After getting treatment in Germany, she chose to speak to the world about the horrors faced by Yazidi women, despite the stigma in her culture surrounding rape.

She said it was difficult “for a girl, a woman, to rise up to say that these atrocities have happened”.

Dr Mukwege, a 63-year-old surgeon, founded a hospital in the city of Bukavu and over the past 20 years has treated countless women who have been raped amid fighting between armed groups seeking to control some of the central African nation’s vast mineral wealth.

He expressed concerns that new violence could be on the horizon as Congo holds a general election this month.

“We think the conflict might blow up around this electoral period and women and children are always the first victims of such conflicts,” he said.

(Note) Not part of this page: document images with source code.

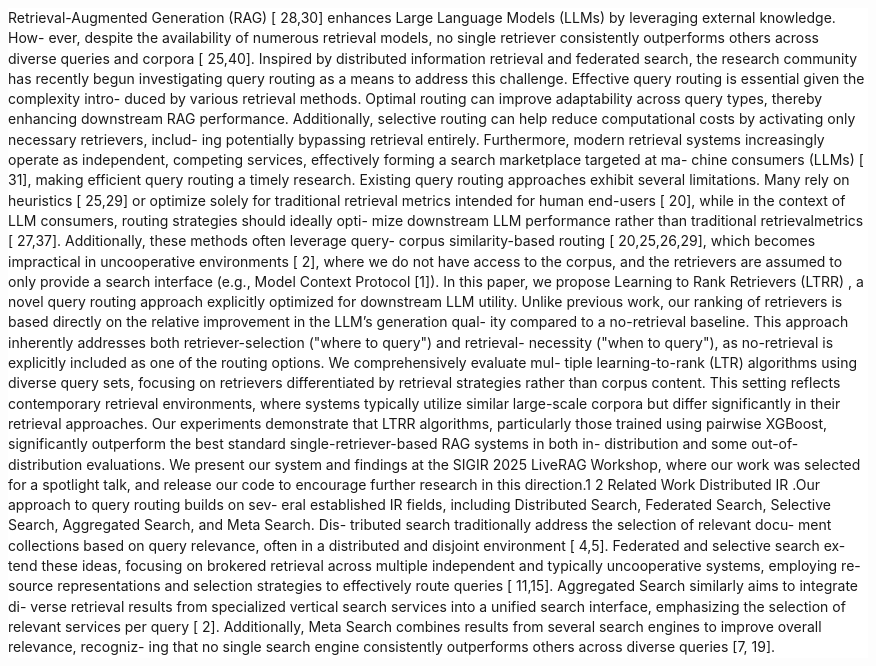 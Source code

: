 Retrieval-Augmented Generation (RAG) [ 28,30] enhances Large
Language Models (LLMs) by leveraging external knowledge. How-
ever, despite the availability of numerous retrieval models, no single
retriever consistently outperforms others across diverse queries
and corpora [ 25,40]. Inspired by distributed information retrieval
and federated search, the research community has recently begun
investigating query routing as a means to address this challenge.
Effective query routing is essential given the complexity intro-
duced by various retrieval methods. Optimal routing can improve
adaptability across query types, thereby enhancing downstream
RAG performance. Additionally, selective routing can help reduce
computational costs by activating only necessary retrievers, includ-
ing potentially bypassing retrieval entirely. Furthermore, modern
retrieval systems increasingly operate as independent, competing
services, effectively forming a search marketplace targeted at ma-
chine consumers (LLMs) [ 31], making efficient query routing a
timely research.
Existing query routing approaches exhibit several limitations.
Many rely on heuristics [ 25,29] or optimize solely for traditional
retrieval metrics intended for human end-users [ 20], while in the
context of LLM consumers, routing strategies should ideally opti-
mize downstream LLM performance rather than traditional retrievalmetrics [ 27,37]. Additionally, these methods often leverage query-
corpus similarity-based routing [ 20,25,26,29], which becomes
impractical in uncooperative environments [ 2], where we do not
have access to the corpus, and the retrievers are assumed to only
provide a search interface (e.g., Model Context Protocol [1]).
In this paper, we propose Learning to Rank Retrievers (LTRR) ,
a novel query routing approach explicitly optimized for downstream
LLM utility. Unlike previous work, our ranking of retrievers is based
directly on the relative improvement in the LLM’s generation qual-
ity compared to a no-retrieval baseline. This approach inherently
addresses both retriever-selection ("where to query") and retrieval-
necessity ("when to query"), as no-retrieval is explicitly included
as one of the routing options. We comprehensively evaluate mul-
tiple learning-to-rank (LTR) algorithms using diverse query sets,
focusing on retrievers differentiated by retrieval strategies rather
than corpus content. This setting reflects contemporary retrieval
environments, where systems typically utilize similar large-scale
corpora but differ significantly in their retrieval approaches.
Our experiments demonstrate that LTRR algorithms, particularly
those trained using pairwise XGBoost, significantly outperform
the best standard single-retriever-based RAG systems in both in-
distribution and some out-of-distribution evaluations. We present
our system and findings at the SIGIR 2025 LiveRAG Workshop,
where our work was selected for a spotlight talk, and release our
code to encourage further research in this direction.1
2 Related Work
Distributed IR .Our approach to query routing builds on sev-
eral established IR fields, including Distributed Search, Federated
Search, Selective Search, Aggregated Search, and Meta Search. Dis-
tributed search traditionally address the selection of relevant docu-
ment collections based on query relevance, often in a distributed
and disjoint environment [ 4,5]. Federated and selective search ex-
tend these ideas, focusing on brokered retrieval across multiple
independent and typically uncooperative systems, employing re-
source representations and selection strategies to effectively route
queries [ 11,15]. Aggregated Search similarly aims to integrate di-
verse retrieval results from specialized vertical search services into
a unified search interface, emphasizing the selection of relevant
services per query [ 2]. Additionally, Meta Search combines results
from several search engines to improve overall relevance, recogniz-
ing that no single search engine consistently outperforms others
across diverse queries [7, 19]. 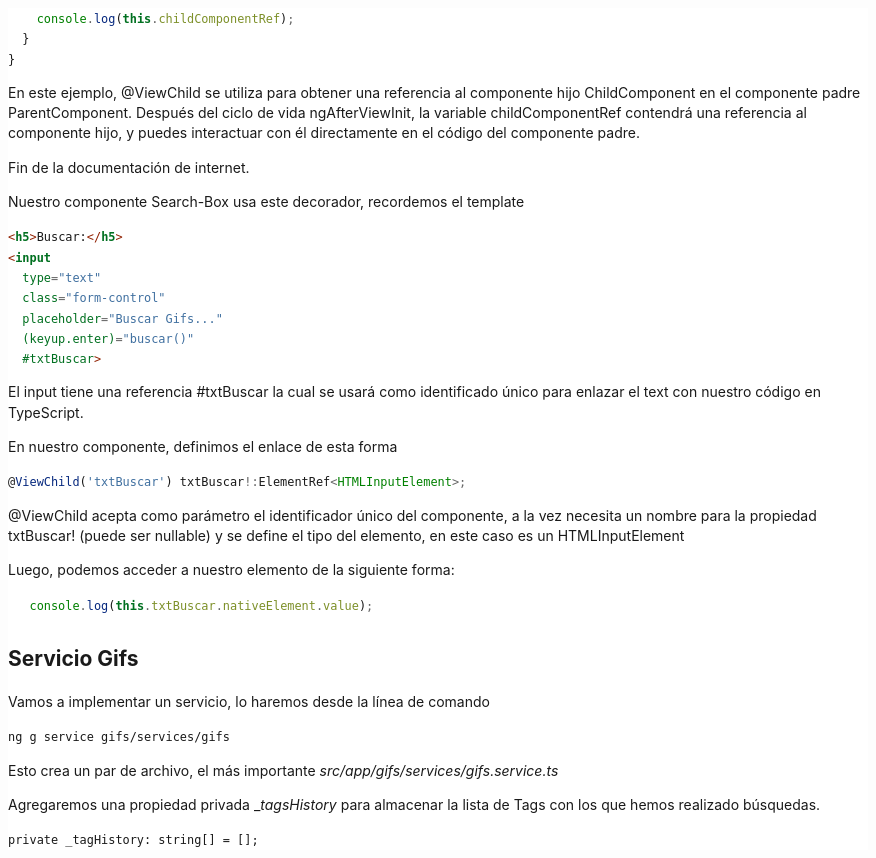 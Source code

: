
 ```typescript
    console.log(this.childComponentRef);
  }
}
```
En este ejemplo, @ViewChild se utiliza para obtener una referencia al componente hijo ChildComponent en el componente padre ParentComponent. Después del ciclo de vida ngAfterViewInit, la variable childComponentRef contendrá una referencia al componente hijo, y puedes interactuar con él directamente en el código del componente padre.

Fin de la documentación de internet.

Nuestro componente Search-Box usa este decorador, recordemos el template


```html
<h5>Buscar:</h5>
<input
  type="text"
  class="form-control"
  placeholder="Buscar Gifs..."
  (keyup.enter)="buscar()"
  #txtBuscar>
  ```

El input tiene una referencia #txtBuscar la cual se usará como identificado único para enlazar el text con nuestro código en TypeScript.


En nuestro componente, definimos el enlace de esta forma

```typescript
@ViewChild('txtBuscar') txtBuscar!:ElementRef<HTMLInputElement>;
```

@ViewChild acepta como parámetro el identificador único del componente, a la vez necesita un nombre para la propiedad txtBuscar! (puede ser nullable) y se define el tipo del elemento, en este caso es un HTMLInputElement


Luego, podemos acceder a nuestro elemento de la siguiente forma:
```typescript
   console.log(this.txtBuscar.nativeElement.value);
```

## Servicio Gifs

Vamos a implementar un servicio, lo haremos desde la línea de comando

```
ng g service gifs/services/gifs
```

Esto crea un par de archivo, el más importante _src/app/gifs/services/gifs.service.ts_

Agregaremos una propiedad privada __tagsHistory_ para almacenar la lista de Tags con los que hemos realizado búsquedas.

```
private _tagHistory: string[] = [];
```
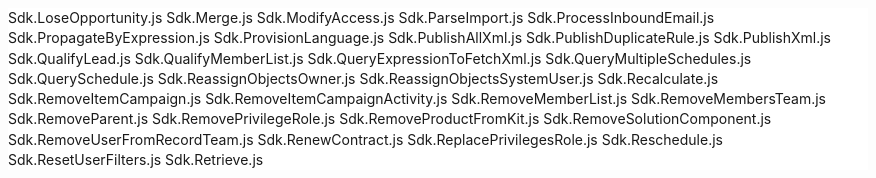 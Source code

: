 <td>Sdk.LoseOpportunity.js</td>
<td>Sdk.Merge.js</td>
</tr>
<tr>
<td>Sdk.ModifyAccess.js</td>
<td>Sdk.ParseImport.js</td>
</tr>
<tr>
<td>Sdk.ProcessInboundEmail.js</td>
<td>Sdk.PropagateByExpression.js</td>
</tr>
<tr>
<td>Sdk.ProvisionLanguage.js</td>
<td>Sdk.PublishAllXml.js</td>
</tr>
<tr>
<td>Sdk.PublishDuplicateRule.js</td>
<td>Sdk.PublishXml.js</td>
</tr>
<tr>
<td>Sdk.QualifyLead.js</td>
<td>Sdk.QualifyMemberList.js</td>
</tr>
<tr>
<td>Sdk.QueryExpressionToFetchXml.js</td>
<td>Sdk.QueryMultipleSchedules.js</td>
</tr>
<tr>
<td>Sdk.QuerySchedule.js</td>
<td>Sdk.ReassignObjectsOwner.js</td>
</tr>
<tr>
<td>Sdk.ReassignObjectsSystemUser.js</td>
<td>Sdk.Recalculate.js</td>
</tr>
<tr>
<td>Sdk.RemoveItemCampaign.js</td>
<td>Sdk.RemoveItemCampaignActivity.js</td>
</tr>
<tr>
<td>Sdk.RemoveMemberList.js</td>
<td>Sdk.RemoveMembersTeam.js</td>
</tr>
<tr>
<td>Sdk.RemoveParent.js</td>
<td>Sdk.RemovePrivilegeRole.js</td>
</tr>
<tr>
<td>Sdk.RemoveProductFromKit.js</td>
<td>Sdk.RemoveSolutionComponent.js</td>
</tr>
<tr>
<td>Sdk.RemoveUserFromRecordTeam.js</td>
<td>Sdk.RenewContract.js</td>
</tr>
<tr>
<td>Sdk.ReplacePrivilegesRole.js</td>
<td>Sdk.Reschedule.js</td>
</tr>
<tr>
<td>Sdk.ResetUserFilters.js</td>
<td>Sdk.Retrieve.js</td>
</tr>
<tr> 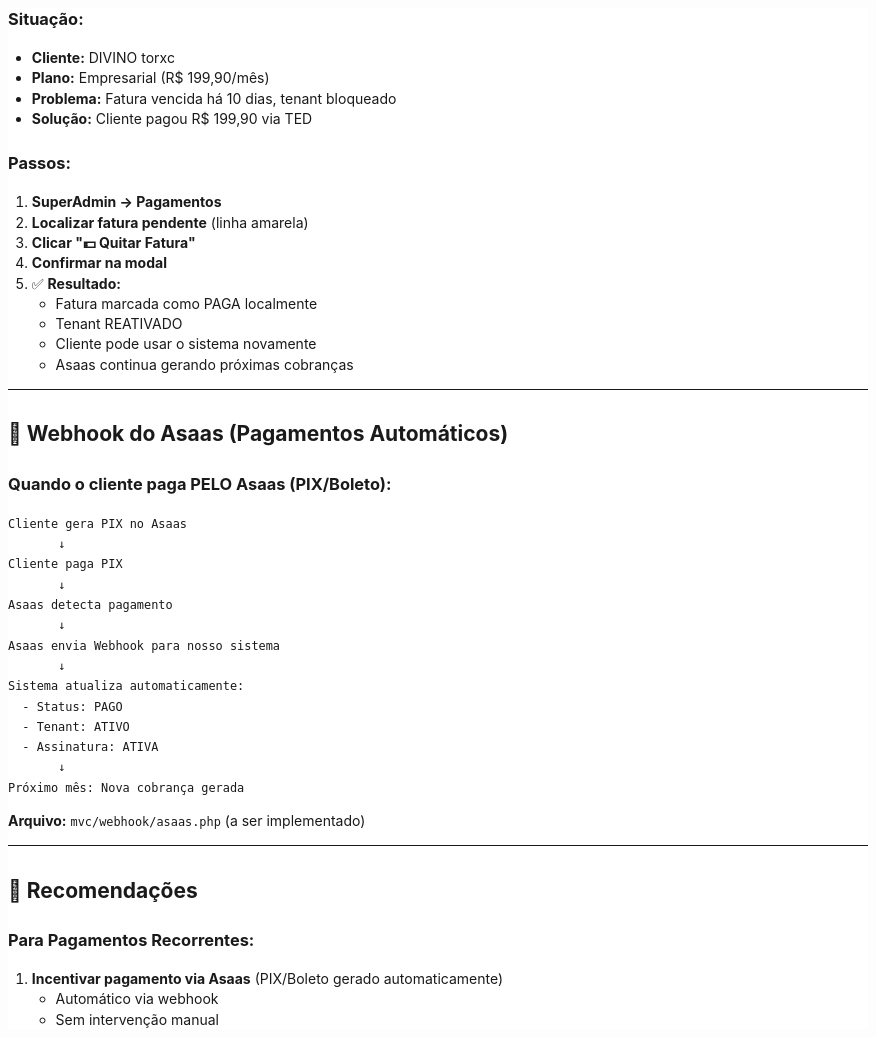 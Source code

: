 ### Situação:
- **Cliente:** DIVINO torxc
- **Plano:** Empresarial (R$ 199,90/mês)
- **Problema:** Fatura vencida há 10 dias, tenant bloqueado
- **Solução:** Cliente pagou R$ 199,90 via TED

### Passos:

1. **SuperAdmin → Pagamentos**
2. **Localizar fatura pendente** (linha amarela)
3. **Clicar "💵 Quitar Fatura"**
4. **Confirmar na modal**
5. ✅ **Resultado:**
   - Fatura marcada como PAGA localmente
   - Tenant REATIVADO
   - Cliente pode usar o sistema novamente
   - Asaas continua gerando próximas cobranças

---

## 🔄 Webhook do Asaas (Pagamentos Automáticos)

### Quando o cliente paga PELO Asaas (PIX/Boleto):

```
Cliente gera PIX no Asaas
       ↓
Cliente paga PIX
       ↓
Asaas detecta pagamento
       ↓
Asaas envia Webhook para nosso sistema
       ↓
Sistema atualiza automaticamente:
  - Status: PAGO
  - Tenant: ATIVO
  - Assinatura: ATIVA
       ↓
Próximo mês: Nova cobrança gerada
```

**Arquivo:** `mvc/webhook/asaas.php` (a ser implementado)

---

## 📝 Recomendações

### Para Pagamentos Recorrentes:

1. **Incentivar pagamento via Asaas** (PIX/Boleto gerado automaticamente)
   - Automático via webhook
   - Sem intervenção manual
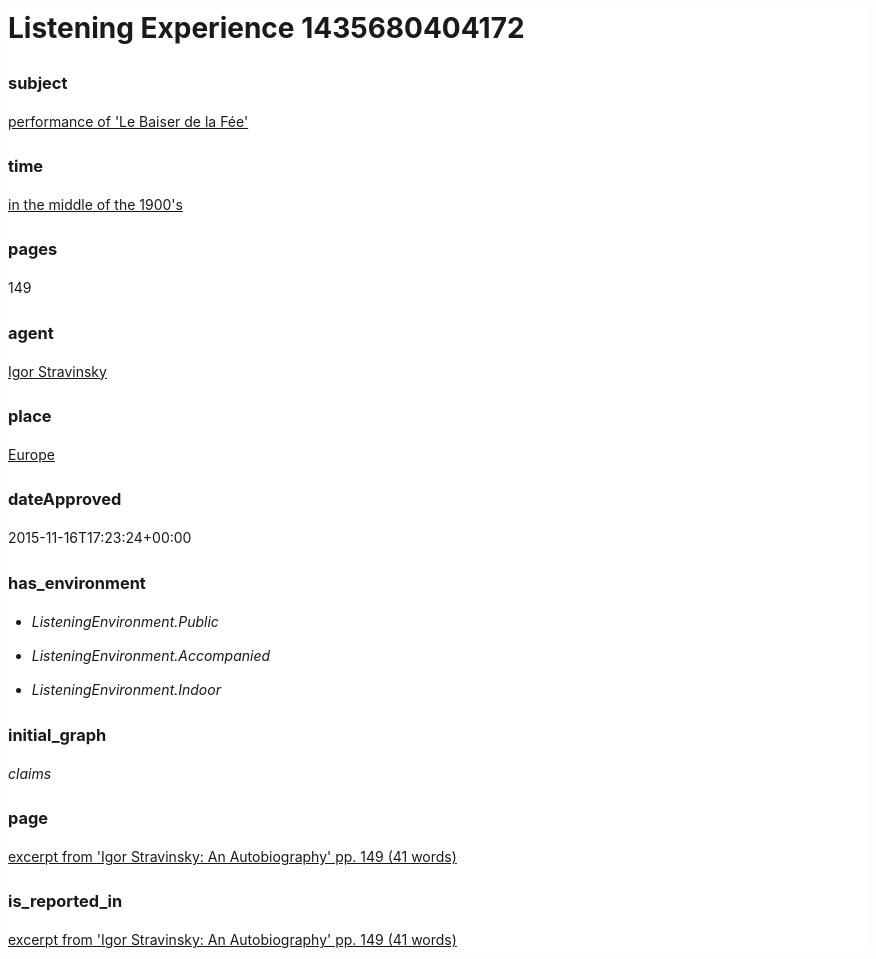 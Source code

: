 # Listening Experience 1435680404172

### subject


[performance of 'Le Baiser de la Fée'](#performance-of-'Le-Baiser-de-la-Fée')

### time


[in the middle of the 1900's](#in-the-middle-of-the-1900's)

### pages


149

### agent


[Igor Stravinsky](#Igor-Stravinsky)

### place


[Europe](#Europe)

### dateApproved


2015-11-16T17:23:24+00:00

### has_environment

 - *ListeningEnvironment.Public*

 - *ListeningEnvironment.Accompanied*

 - *ListeningEnvironment.Indoor*

### initial_graph


*claims*

### page


[excerpt from 'Igor Stravinsky: An Autobiography' pp. 149 (41 words)](#excerpt-from-'Igor-Stravinsky-An-Autobiography'-pp.-149-(41-words))

### is_reported_in


[excerpt from 'Igor Stravinsky: An Autobiography' pp. 149 (41 words)](#excerpt-from-'Igor-Stravinsky-An-Autobiography'-pp.-149-(41-words))
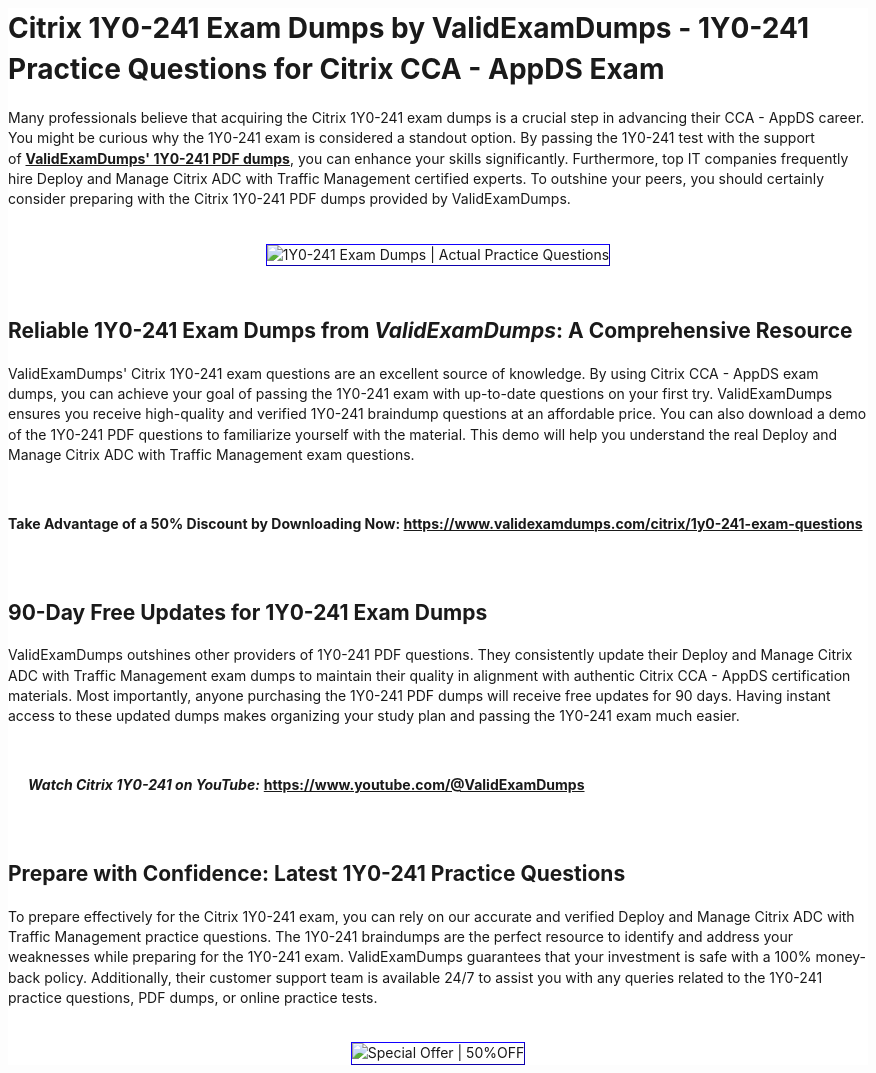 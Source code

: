 <h1><strong>Citrix 1Y0-241 Exam Dumps by ValidExamDumps - 1Y0-241 Practice Questions for Citrix CCA - AppDS Exam</strong></h1>

<p>Many professionals believe that acquiring the Citrix 1Y0-241 exam dumps is a crucial step in advancing their CCA - AppDS career. You might be curious why the 1Y0-241 exam is considered a standout option. By passing the 1Y0-241 test with the support of <strong><a href="https://www.validexamdumps.com/citrix/1y0-241-exam-questions" target="_blank">ValidExamDumps' 1Y0-241 PDF dumps</a></strong>, you can enhance your skills significantly. Furthermore, top IT companies frequently hire Deploy and Manage Citrix ADC with Traffic Management certified experts. To outshine your peers, you should certainly consider preparing with the Citrix 1Y0-241 PDF dumps provided by ValidExamDumps.</p><br>

<center><img style="width:60%; height:auto; border: #1200FF 1px outset;" src="https://www.validexamdumps.com/uploads/banners/1709651572_Banner29.png" alt="1Y0-241 Exam Dumps | Actual Practice Questions"></center><br>

<h2><strong>Reliable 1Y0-241 Exam Dumps from <em>ValidExamDumps</em>: A Comprehensive Resource</strong></h2>

<p>ValidExamDumps' Citrix 1Y0-241 exam questions are an excellent source of knowledge. By using Citrix CCA - AppDS exam dumps, you can achieve your goal of passing the 1Y0-241 exam with up-to-date questions on your first try. ValidExamDumps ensures you receive high-quality and verified 1Y0-241 braindump questions at an affordable price. You can also download a demo of the 1Y0-241 PDF questions to familiarize yourself with the material. This demo will help you understand the real Deploy and Manage Citrix ADC with Traffic Management exam questions.</p><br>

<p><strong>Take Advantage of a 50% Discount by Downloading Now: <a href="https://www.validexamdumps.com/citrix/1y0-241-exam-questions" target="_blank">https://www.validexamdumps.com/citrix/1y0-241-exam-questions</a></strong></p><br>

<h2><strong>90-Day Free Updates for 1Y0-241 Exam Dumps</strong></h2>

<p>ValidExamDumps outshines other providers of 1Y0-241 PDF questions. They consistently update their Deploy and Manage Citrix ADC with Traffic Management exam dumps to maintain their quality in alignment with authentic Citrix CCA - AppDS certification materials. Most importantly, anyone purchasing the 1Y0-241 PDF dumps will receive free updates for 90 days. Having instant access to these updated dumps makes organizing your study plan and passing the 1Y0-241 exam much easier.</p><br>

<p style="margin-left: 20px;">
<b><em>Watch Citrix 1Y0-241 on YouTube:</em></b> <a href="https://www.youtube.com/@ValidExamDumps?sub_confirmation=1" target="_blank" title="Watch 1Y0-241 on YouTube"><b>https://www.youtube.com/@ValidExamDumps</b></a></p><br>

<h2><strong>Prepare with Confidence: Latest 1Y0-241 Practice Questions</strong></h2>

<p>To prepare effectively for the Citrix 1Y0-241 exam, you can rely on our accurate and verified Deploy and Manage Citrix ADC with Traffic Management practice questions. The 1Y0-241 braindumps are the perfect resource to identify and address your weaknesses while preparing for the 1Y0-241 exam. ValidExamDumps guarantees that your investment is safe with a 100% money-back policy. Additionally, their customer support team is available 24/7 to assist you with any queries related to the 1Y0-241 practice questions, PDF dumps, or online practice tests.</p><br>

<center><img style="width:60%; height:auto; border: #1200FF 1px outset;" src="https://www.validexamdumps.com/uploads/banners/1705933924_Latest_Exam_B-14.png" alt="Special Offer | 50%OFF"></center>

Along with preventing sexual violence, more effort was needed to attend to victims, Dr Mukwege said.

“We need to realise that any woman who is a victim of sexual violence within her own country — such women should be allowed treatment and it’s not only medical treatment, also psychological treatment, judicial treatment,” he said.

Ms Murad said the psychological burden of her ordeal and her subsequent work was heavy.

“I don’t want to live in fear. For the last four years I have been in Germany, in a safe place, but yet I’m living frightfully,” she said.

“I’m scared that these people will not just attack me or have an impact on me, but with anybody else.”

Ms Murad and Dr Mukwege will receive their prize on Monday at a ceremony in the Norwegian capital.

The winners of Nobel prizes for medicine, physics, chemistry and economics will be awarded their prizes on Monday in Stockholm.

No Nobel literature winner was named this year due to turmoil in the Swedish Academy, which chooses the literature winners.